▶ _Task directions_: Search the entries for lines with the string "continuous" and say how many there are, giving only the number.

======== Exercise data

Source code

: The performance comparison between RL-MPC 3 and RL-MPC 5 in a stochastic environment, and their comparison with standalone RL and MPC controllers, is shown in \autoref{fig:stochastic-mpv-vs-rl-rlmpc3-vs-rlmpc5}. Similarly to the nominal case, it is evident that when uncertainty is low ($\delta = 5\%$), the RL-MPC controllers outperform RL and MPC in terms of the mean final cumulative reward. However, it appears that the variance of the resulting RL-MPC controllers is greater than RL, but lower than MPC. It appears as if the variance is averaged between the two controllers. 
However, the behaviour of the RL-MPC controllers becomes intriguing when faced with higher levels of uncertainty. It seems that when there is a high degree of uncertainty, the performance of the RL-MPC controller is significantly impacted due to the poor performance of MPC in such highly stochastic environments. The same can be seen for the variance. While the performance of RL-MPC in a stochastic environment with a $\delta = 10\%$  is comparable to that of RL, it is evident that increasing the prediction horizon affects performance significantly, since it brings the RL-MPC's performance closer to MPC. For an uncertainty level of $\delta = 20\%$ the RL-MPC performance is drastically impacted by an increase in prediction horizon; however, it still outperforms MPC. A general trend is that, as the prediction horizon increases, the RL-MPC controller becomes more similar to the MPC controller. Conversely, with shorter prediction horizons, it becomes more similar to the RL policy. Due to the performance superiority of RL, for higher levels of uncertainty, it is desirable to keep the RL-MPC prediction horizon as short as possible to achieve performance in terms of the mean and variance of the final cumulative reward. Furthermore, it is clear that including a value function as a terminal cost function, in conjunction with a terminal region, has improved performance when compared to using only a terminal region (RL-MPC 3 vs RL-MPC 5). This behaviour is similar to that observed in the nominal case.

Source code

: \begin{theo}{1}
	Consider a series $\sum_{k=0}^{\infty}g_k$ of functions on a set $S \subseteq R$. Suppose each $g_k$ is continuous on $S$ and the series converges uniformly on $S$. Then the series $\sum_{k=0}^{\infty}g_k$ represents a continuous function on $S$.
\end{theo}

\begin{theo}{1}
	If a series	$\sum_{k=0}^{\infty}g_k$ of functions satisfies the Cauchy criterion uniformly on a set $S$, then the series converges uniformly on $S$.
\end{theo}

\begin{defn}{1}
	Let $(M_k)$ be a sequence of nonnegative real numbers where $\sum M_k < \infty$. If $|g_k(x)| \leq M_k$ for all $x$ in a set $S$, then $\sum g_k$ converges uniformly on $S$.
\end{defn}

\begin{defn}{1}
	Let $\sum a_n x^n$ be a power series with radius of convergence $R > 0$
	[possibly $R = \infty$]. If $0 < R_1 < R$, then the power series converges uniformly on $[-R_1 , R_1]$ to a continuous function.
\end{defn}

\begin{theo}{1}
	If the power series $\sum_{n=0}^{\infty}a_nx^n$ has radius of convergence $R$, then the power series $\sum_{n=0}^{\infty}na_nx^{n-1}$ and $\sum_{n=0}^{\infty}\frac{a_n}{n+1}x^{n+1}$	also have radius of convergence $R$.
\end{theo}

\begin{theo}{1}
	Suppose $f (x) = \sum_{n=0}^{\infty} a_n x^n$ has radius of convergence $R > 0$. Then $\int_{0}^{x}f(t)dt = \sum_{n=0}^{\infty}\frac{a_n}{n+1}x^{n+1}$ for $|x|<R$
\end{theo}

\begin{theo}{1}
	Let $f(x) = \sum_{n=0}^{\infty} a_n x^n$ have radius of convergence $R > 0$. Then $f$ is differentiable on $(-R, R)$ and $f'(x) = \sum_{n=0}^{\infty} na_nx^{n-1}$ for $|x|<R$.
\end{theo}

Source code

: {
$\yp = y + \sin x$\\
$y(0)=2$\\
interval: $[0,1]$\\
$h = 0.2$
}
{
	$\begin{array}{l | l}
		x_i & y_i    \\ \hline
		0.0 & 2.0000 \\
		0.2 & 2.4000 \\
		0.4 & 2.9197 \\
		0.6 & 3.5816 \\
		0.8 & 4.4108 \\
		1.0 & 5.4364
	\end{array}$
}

================

▶ _Response to this task_: 2